Mumbai: The Bombay High Court recently held that a wife filing a false complaint against her husband solely to “correct his behaviour” constitutes cruelty under the Hindu Marriage Act, 1955. The court noted that such a behaviour would find no place in the harmonious relations of mutual trust, respect, and affection, a married couple would normally maintain.
A bench of Justices Girish Kulkarni and Advait Sethna upheld a Family Court’s (FC) decision of March 5, 2018, to grant the husband a divorce, citing the mental cruelty caused by the wife’s false allegations against him and his family.
The court observed that the woman’s admission — she filed the criminal case under Section 498A (cruelty) of the Indian Penal Code not to seek punishment but to compel her husband to change his behaviour — was significant.
The bench remarked, “We may observe that the husband and his family members being subjected to false criminal proceedings and the ordeal of such serious charges being faced by them, that too for the reason that the wife wanted to correct the behaviour of the husband, would find no place in the harmonious relations of mutual trust, respect, and affection, a married couple would normally maintain.”

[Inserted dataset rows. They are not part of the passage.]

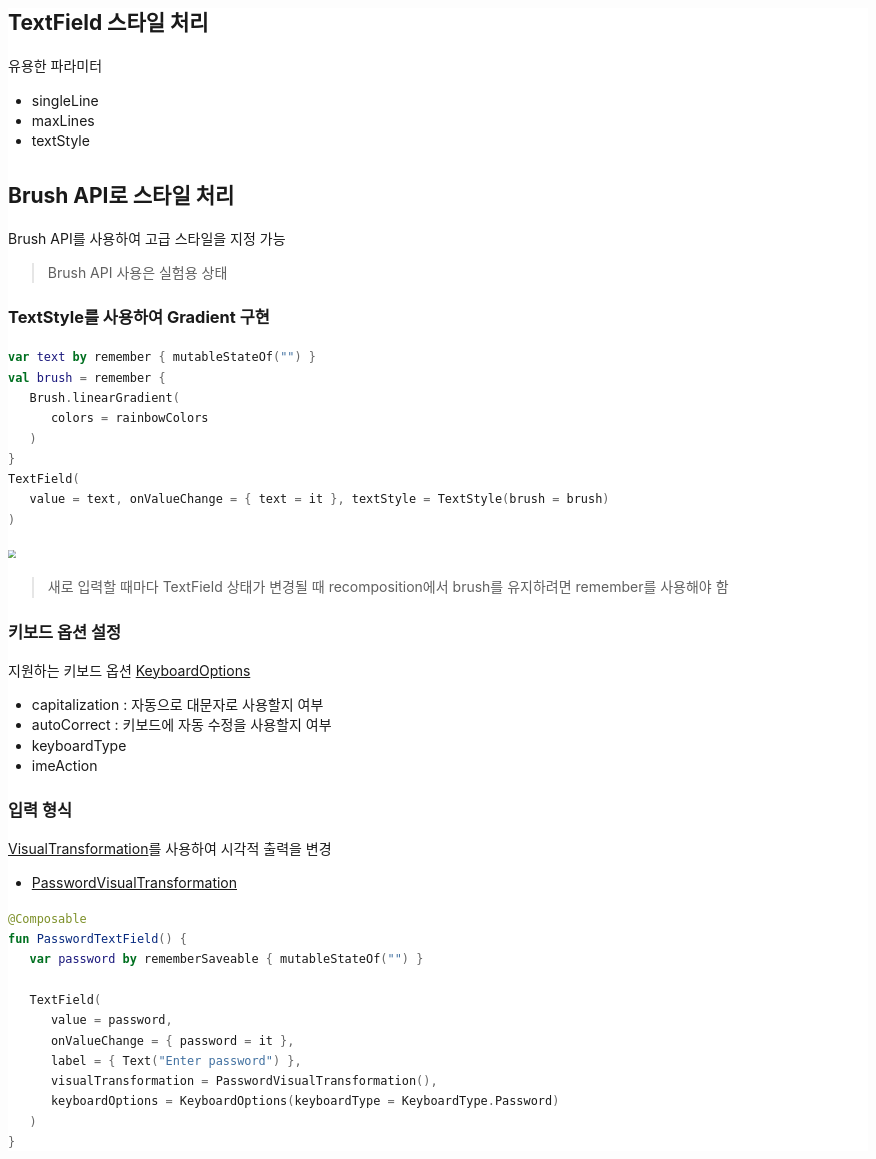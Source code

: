## TextField 스타일 처리

유용한 파라미터

- singleLine
- maxLines
- textStyle

## Brush API로 스타일 처리

Brush API를 사용하여 고급 스타일을 지정 가능

> Brush API 사용은 실험용 상태

### TextStyle를 사용하여 Gradient 구현

```kotlin
var text by remember { mutableStateOf("") }
val brush = remember {
   Brush.linearGradient(
      colors = rainbowColors
   )
}
TextField(
   value = text, onValueChange = { text = it }, textStyle = TextStyle(brush = brush)
)
```

<img src="https://developer.android.com/static/develop/ui/compose/images/text-textfieldgradient.gif" style="zoom:50%;" />

> 새로 입력할 때마다 TextField 상태가 변경될 때 recomposition에서 brush를 유지하려면 remember를 사용해야 함

### 키보드 옵션 설정

지원하는 키보드 옵션 [KeyboardOptions](https://developer.android.com/reference/kotlin/androidx/compose/foundation/text/KeyboardOptions#KeyboardOptions(androidx.compose.ui.text.input.KeyboardCapitalization,kotlin.Boolean,androidx.compose.ui.text.input.KeyboardType,androidx.compose.ui.text.input.ImeAction,androidx.compose.ui.text.input.PlatformImeOptions,kotlin.Boolean,androidx.compose.ui.text.intl.LocaleList))

- capitalization : 자동으로 대문자로 사용할지 여부
- autoCorrect : 키보드에 자동 수정을 사용할지 여부
- keyboardType
- imeAction

### 입력 형식

[VisualTransformation](https://developer.android.com/reference/kotlin/androidx/compose/ui/text/input/VisualTransformation)를 사용하여 시각적 출력을 변경

- [PasswordVisualTransformation](https://developer.android.com/reference/kotlin/androidx/compose/ui/text/input/PasswordVisualTransformation)

```kotlin
@Composable
fun PasswordTextField() {
   var password by rememberSaveable { mutableStateOf("") }

   TextField(
      value = password,
      onValueChange = { password = it },
      label = { Text("Enter password") },
      visualTransformation = PasswordVisualTransformation(),
      keyboardOptions = KeyboardOptions(keyboardType = KeyboardType.Password)
   )
}
```
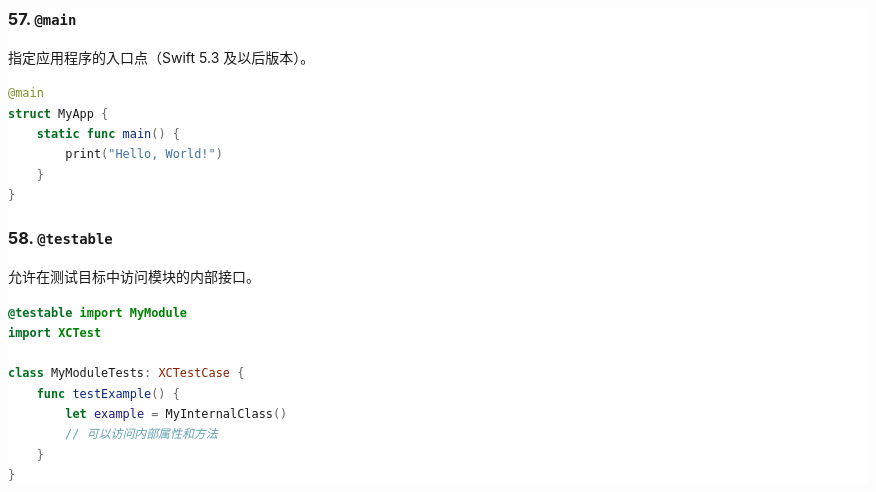 ### 57. `@main`
指定应用程序的入口点（Swift 5.3 及以后版本）。
```swift
@main
struct MyApp {
    static func main() {
        print("Hello, World!")
    }
}
```

### 58. `@testable`
允许在测试目标中访问模块的内部接口。
```swift
@testable import MyModule
import XCTest

class MyModuleTests: XCTestCase {
    func testExample() {
        let example = MyInternalClass()
        // 可以访问内部属性和方法
    }
}
```


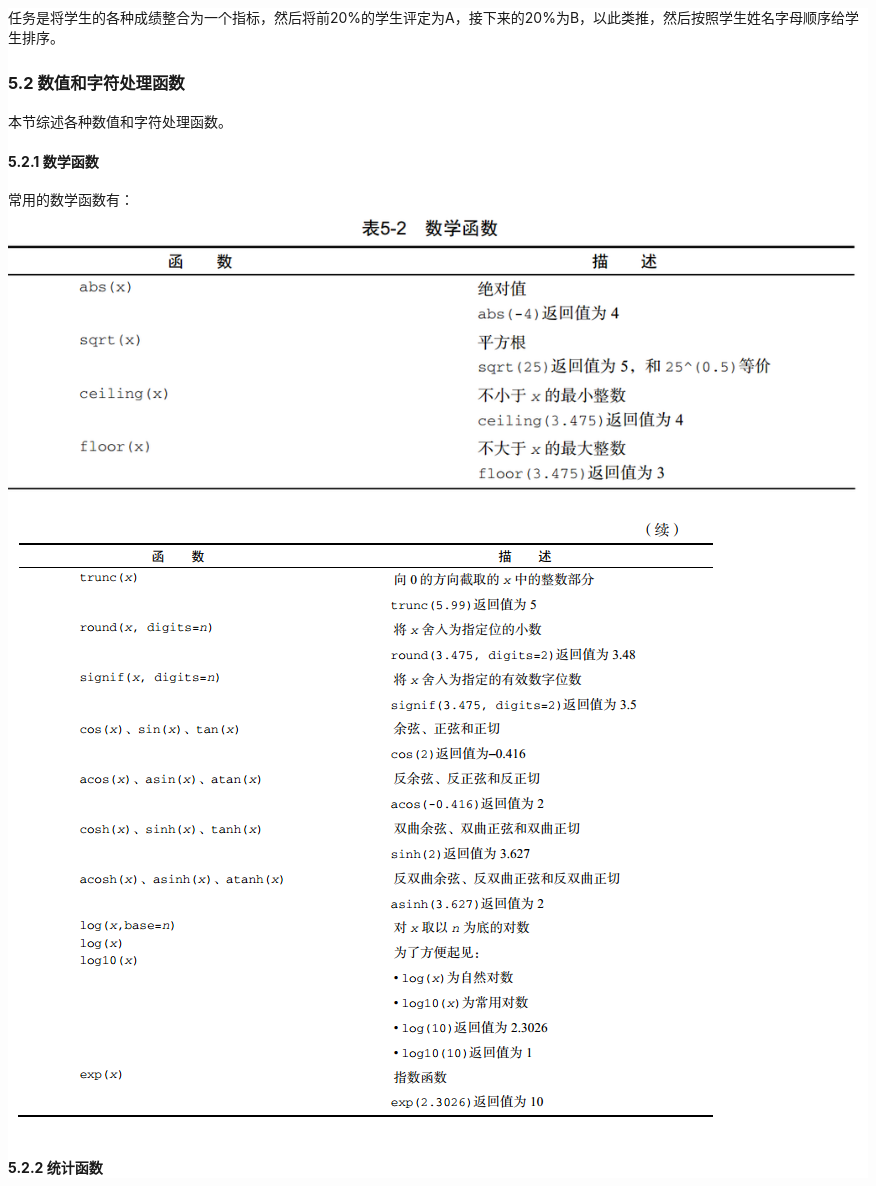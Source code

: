 任务是将学生的各种成绩整合为一个指标，然后将前20%的学生评定为A，接下来的20%为B，以此类推，然后按照学生姓名字母顺序给学生排序。

### 5.2 数值和字符处理函数
本节综述各种数值和字符处理函数。
#### 5.2.1 数学函数
常用的数学函数有：
![数学函数1](https://raw.githubusercontent.com/ZBayes/RlangLearn/master/RinAction/pic_temp/数学函数1.png)
![数学函数2](https://raw.githubusercontent.com/ZBayes/RlangLearn/master/RinAction/pic_temp/数学函数2.png)
#### 5.2.2 统计函数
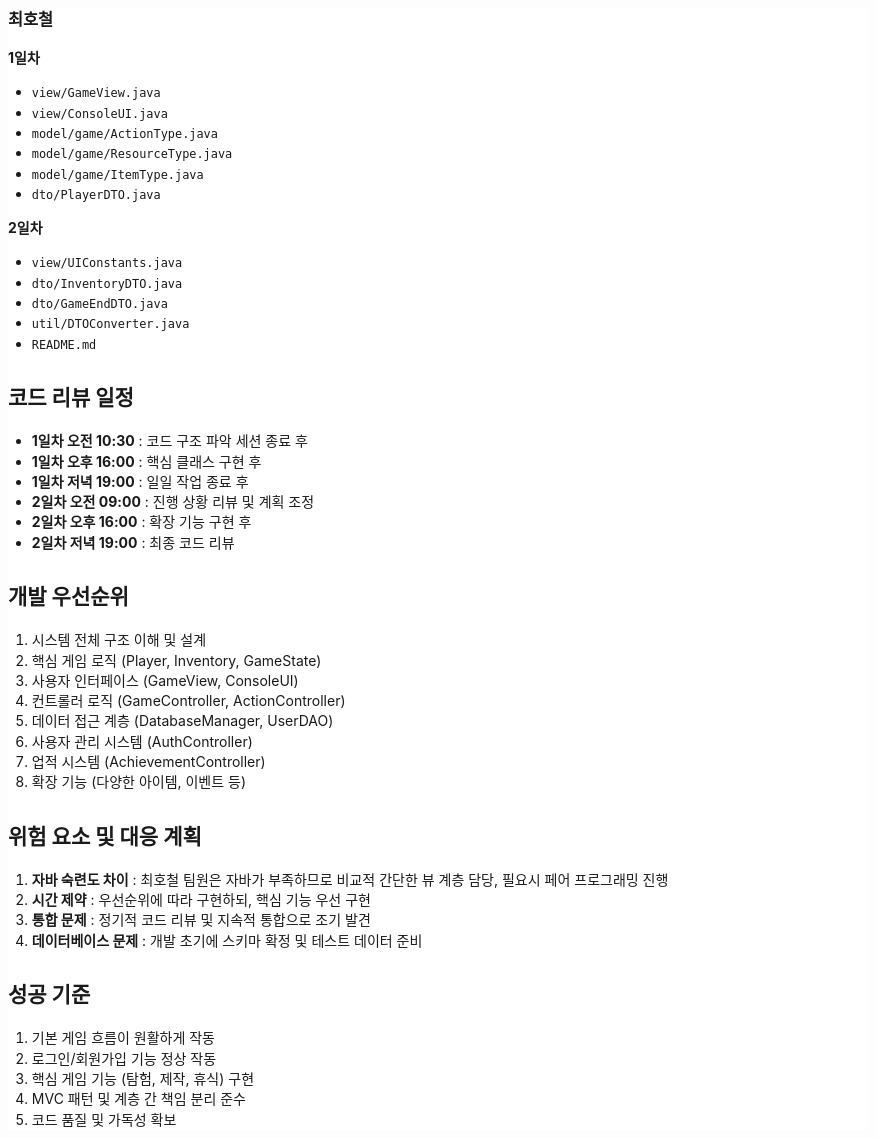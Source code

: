 ### 최호철
**1일차**
- `view/GameView.java`
- `view/ConsoleUI.java`
- `model/game/ActionType.java`
- `model/game/ResourceType.java`
- `model/game/ItemType.java`
- `dto/PlayerDTO.java`

**2일차**
- `view/UIConstants.java`
- `dto/InventoryDTO.java`
- `dto/GameEndDTO.java`
- `util/DTOConverter.java`
- `README.md`

## 코드 리뷰 일정

- **1일차 오전 10:30** : 코드 구조 파악 세션 종료 후
- **1일차 오후 16:00** : 핵심 클래스 구현 후
- **1일차 저녁 19:00** : 일일 작업 종료 후
- **2일차 오전 09:00** : 진행 상황 리뷰 및 계획 조정
- **2일차 오후 16:00** : 확장 기능 구현 후
- **2일차 저녁 19:00** : 최종 코드 리뷰

## 개발 우선순위

1. 시스템 전체 구조 이해 및 설계
2. 핵심 게임 로직 (Player, Inventory, GameState)
3. 사용자 인터페이스 (GameView, ConsoleUI)
4. 컨트롤러 로직 (GameController, ActionController)
5. 데이터 접근 계층 (DatabaseManager, UserDAO)
6. 사용자 관리 시스템 (AuthController)
7. 업적 시스템 (AchievementController)
8. 확장 기능 (다양한 아이템, 이벤트 등)

## 위험 요소 및 대응 계획

1. **자바 숙련도 차이** : 최호철 팀원은 자바가 부족하므로 비교적 간단한 뷰 계층 담당, 필요시 페어 프로그래밍 진행
2. **시간 제약** : 우선순위에 따라 구현하되, 핵심 기능 우선 구현
3. **통합 문제** : 정기적 코드 리뷰 및 지속적 통합으로 조기 발견
4. **데이터베이스 문제** : 개발 초기에 스키마 확정 및 테스트 데이터 준비

## 성공 기준

1. 기본 게임 흐름이 원활하게 작동
2. 로그인/회원가입 기능 정상 작동
3. 핵심 게임 기능 (탐험, 제작, 휴식) 구현
4. MVC 패턴 및 계층 간 책임 분리 준수
5. 코드 품질 및 가독성 확보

The judges emphasised that once a spouse resorts to a false prosecution, it signifies a loss of reasonableness and rationality needed to uphold the sanctity of marriage.
“Once there is a dent to such essential values, on the foundation of which a marriage rests, by a false and draconian action of a criminal prosecution being resorted to by either spouse, it is in the realm of cruelty which would be a ground for divorce under Section 13(1)(i-a) of the Hindu Marriage Act,” the court added.
The HC dismissed the woman’s appeal against the FC’s divorce decree noting that there “perversity much less any illegality” in the lower court’s order. The FC had noted that the woman’s prosecution was baseless, causing undue harassment and stigma to the husband and his family.
The judges agreed with the FC, highlighting the significant social stigma and suffering endured by the husband and his relatives. “The Judge of the Family Court is, therefore, correct in his observations that a strong case for divorce on the ground of cruelty was made out by the husband,” the bench concluded.
While the woman challenged the divorce decree, the court noted that the man had remarried, as there was no stay on the FC’s order. Thus, the High Court deemed the wife’s appeal “academic,” as the second marriage could not be invalidated in the present proceedings.
The couple married in 2006. After staying together for a few months, the woman left the matrimonial home alleging cruelty by her husband and his family. The man , in order to save the marriage, agreed to live separately from his family and rented a flat. However, the woman filed false criminal case, which was dismissed by the magistrate and the sessions court.